Arrivato a due puntate dal termine, con lo sguardo ormai fisso su una vetta da cui non si vedrà niente, mi trovo a provare qualcosa di simile a una nostalgia preventiva; vorrei fermarmi qui, fare in modo che tutto questo sforzo non vada perso nel tempo come le famose lacrime nella pioggia, non dovermi trovare anch’io a invidiare fortunati (e indomiti) viandanti che si avvicinano alla fonte battesimale del thriller psico-filosofico di Abc, ovvero la televisione che ha iniziato a farci parlare di televisione. Guardando le sei lunghissime stagioni senza le sfibranti attese sofferte dagli uomini di inizio Duemila, non ho avuto modo di ricamare le mie supposizioni, e – mi convinco – questo mi lascerà un amaro in bocca meno pungente sul finire dell’esiziale ultima puntata. In ogni caso, in tempi in cui produzioni originali ma nella sostanza mediocri come The OA vengono forzatamente celebrate come dotate di spunti, stili e poetiche pioneristici, recuperare Lost potrebbe acquisire anche afflati pedagogici, utili a ristabilire cosa significa davvero creare un universo coeso e appassionante.

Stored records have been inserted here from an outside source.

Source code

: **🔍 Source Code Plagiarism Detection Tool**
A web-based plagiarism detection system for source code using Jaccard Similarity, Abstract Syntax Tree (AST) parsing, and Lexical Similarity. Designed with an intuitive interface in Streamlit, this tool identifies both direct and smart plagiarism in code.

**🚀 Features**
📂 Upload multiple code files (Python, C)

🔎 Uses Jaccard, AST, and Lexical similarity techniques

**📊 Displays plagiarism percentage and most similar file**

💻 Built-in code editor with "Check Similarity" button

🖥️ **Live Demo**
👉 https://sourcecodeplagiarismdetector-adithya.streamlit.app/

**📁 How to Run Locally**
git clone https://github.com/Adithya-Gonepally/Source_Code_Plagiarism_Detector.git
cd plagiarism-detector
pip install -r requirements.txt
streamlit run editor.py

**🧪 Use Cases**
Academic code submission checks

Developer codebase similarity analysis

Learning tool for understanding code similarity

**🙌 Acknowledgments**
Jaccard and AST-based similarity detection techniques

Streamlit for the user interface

Come Andy Jones, inviato del Guardian a una proiezione non-stop della serie in un cinema di Londra nel 2010 (tempo totale sulla poltroncina: quattro giorni, la Lost-mania ha prodotto mostri peggiori di quello di fumo che molesta gli abitanti dell’isola) ha sentito dire a un fan accorso per l’occasione: «Nella vita ci sono tipi differenti di persone: ci sono quelli che lavorano e dormono soltanto, senza mai pensare. E poi quelli che vogliono comprendere il significato ultimo dell’esistenza, e Lost è per loro».